Les limites de la recherche d’extraterrestres

Il est probable que notre approche pour détecter des civilisations extraterrestres soit erronée. Comme l’indique une étude récemment publiée par l’astrophysicien d’Oxford, Brian C. Lacki, notre erreur réside dans la recherche de signatures technologiques actives. Cela signifie que nous cherchons des signaux émis directement par des technologies extraterrestres, des signaux qui se perdent dans le temps. À l’inverse, les signatures qui interagissent passivement avec la lumière d’une étoile sont plus aisément détectables, et elles peuvent être trouvées en explorant le régolithe lunaire. Bien que cela puisse sembler farfelu, il existe une logique derrière cette idée.

Actives vs Passives : une nouvelle perspective

Le dilemme des signatures. Traditionnellement, les projets de recherche de civilisations extraterrestres, tels que SETI, se sont concentrés sur la détection de signaux radio émis par les technologies de ces civilisations. Il ne s’agit pas de signaux conçus pour que nous les trouvions, mais plutôt des résultats de leur activité technologique.

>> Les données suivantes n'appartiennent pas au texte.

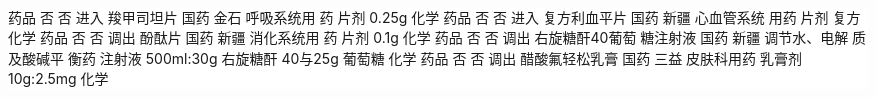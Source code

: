 药品
否
否
进入
羧甲司坦片
国药
金石
呼吸系统用
药
片剂
0.25g
化学
药品
否
否
进入
复方利血平片
国药
新疆
心血管系统
用药
片剂
复方
化学
药品
否
否
调出
酚酞片
国药
新疆
消化系统用
药
片剂
0.1g
化学
药品
否
否
调出
右旋糖酐40葡萄
糖注射液
国药
新疆
调节水、电解
质及酸碱平
衡药
注射液
500ml:30g
右旋糖酐
40与25g
葡萄糖
化学
药品
否
否
调出
醋酸氟轻松乳膏
国药
三益
皮肤科用药
乳膏剂
10g:2.5mg
化学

Le problème, selon Lacki, est que si ces civilisations ont évolué comme la nôtre, elles n’émettent peut-être plus de signaux radio depuis plus de 100 ans. Nous avons nous-mêmes remplacé ces émissions par des technologies comme la fibre optique et des satellites dont le bruit est si faible qu’il ne parvient pas à s’échapper dans l’espace. Qu’est-ce qui nous fait croire qu’elles continueraient à utiliser les mêmes technologies que nous, au fil des siècles ? En réponse, Lacki suggère de se concentrer sur la recherche de signatures technologiques passives, qui proviennent de l’interaction entre technologies intelligentes et lumière stellaire.

Les types de signatures passives

Lacki décrit trois catégories de signatures passives : les occultatrices, les scintillantes, et les diffusantes.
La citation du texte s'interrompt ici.